Table 2. Conservation of the repeated regions of the 10 (+ mutS) most biased genes of E.coli K12 comparing with other proteobacteria.
| No. of orthologues | Biased genes | DNA | Protein | |||
|---|---|---|---|---|---|---|
| – | + | – | + | |||
| aceF | 8 | 8 | 5 | 0 | 0 | 1 |
| betB | 10 | 2 | 0 | 0 | 0 | 0 |
| csgA | 2 | 2 | 0 | 0 | 0 | 0 |
| cyoC | 8 | 6 | 0 | 0 | 0 | 0 |
| cyoE | 11 | 4 | 0 | 1 | 0 | 0 |
| dnaA | 12 | 4 | 0 | 1 | 0 | 0 |
| lamB | 4 | 1 | 0 | 0 | 1 | 0 |
| mutL | 12 | 4 | 0 | 2 | 0 | 7 |
| mutS | 12 | 3 | 4 | 2 | 2 | 0 |
| sbcC | 5 | 5 | 1 | 0 | 0 | 1 |
| sodB | 12 | 2 | 0 | 0 | 0 | 0 |
The table displays the number of orthologues among these genomes, the number of such orthologues over-representing close direct repeats, and the relative conservation of the regions bearing repeats in the E.coli K12 gene.

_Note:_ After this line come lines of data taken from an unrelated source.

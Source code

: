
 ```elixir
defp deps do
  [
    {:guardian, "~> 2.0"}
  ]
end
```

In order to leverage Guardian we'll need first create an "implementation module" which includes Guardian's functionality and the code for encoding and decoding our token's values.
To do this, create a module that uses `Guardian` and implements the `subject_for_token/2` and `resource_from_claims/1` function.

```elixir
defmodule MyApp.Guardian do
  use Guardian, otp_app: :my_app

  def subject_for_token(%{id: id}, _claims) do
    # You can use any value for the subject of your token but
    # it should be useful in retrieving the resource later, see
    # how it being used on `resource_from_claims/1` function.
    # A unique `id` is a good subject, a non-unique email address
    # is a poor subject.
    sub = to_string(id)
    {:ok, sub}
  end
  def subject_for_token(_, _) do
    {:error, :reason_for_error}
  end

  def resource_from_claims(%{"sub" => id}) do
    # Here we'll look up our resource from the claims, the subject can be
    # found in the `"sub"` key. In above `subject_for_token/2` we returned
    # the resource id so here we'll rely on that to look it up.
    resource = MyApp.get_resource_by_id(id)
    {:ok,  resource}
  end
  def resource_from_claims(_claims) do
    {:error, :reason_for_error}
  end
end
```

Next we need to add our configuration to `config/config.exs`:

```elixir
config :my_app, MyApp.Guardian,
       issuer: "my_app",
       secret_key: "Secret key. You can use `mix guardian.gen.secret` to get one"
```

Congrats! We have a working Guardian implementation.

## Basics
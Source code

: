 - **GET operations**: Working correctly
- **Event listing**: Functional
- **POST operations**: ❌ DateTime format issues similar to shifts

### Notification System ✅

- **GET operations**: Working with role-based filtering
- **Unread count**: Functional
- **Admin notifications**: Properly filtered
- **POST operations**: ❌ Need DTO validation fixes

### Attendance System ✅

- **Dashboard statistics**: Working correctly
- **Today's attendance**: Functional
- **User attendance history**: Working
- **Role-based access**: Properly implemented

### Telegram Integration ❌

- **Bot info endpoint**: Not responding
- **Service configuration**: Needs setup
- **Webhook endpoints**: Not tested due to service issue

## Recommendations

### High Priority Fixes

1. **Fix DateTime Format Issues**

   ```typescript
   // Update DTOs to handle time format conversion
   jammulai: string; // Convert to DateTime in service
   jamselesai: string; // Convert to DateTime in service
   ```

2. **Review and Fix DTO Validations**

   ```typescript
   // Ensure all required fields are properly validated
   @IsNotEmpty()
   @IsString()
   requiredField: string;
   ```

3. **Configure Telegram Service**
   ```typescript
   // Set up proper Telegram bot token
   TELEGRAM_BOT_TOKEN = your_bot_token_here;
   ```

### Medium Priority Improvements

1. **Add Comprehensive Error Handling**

For the latter, we aligned the protein orthologues and analysed if the regions including repeats in E.coli K12 presented a higher number of mismatches in the alignment (χ2 test, P < 0.05). For the analyses at the DNA level, the protein alignments were back translated to DNA and the same procedure was applied. Columns under ‘–’ indicate the number of orthologues with significantly smaller conservation at the location of repeats in E.coli K12, ‘+’ indicates significantly higher conservation.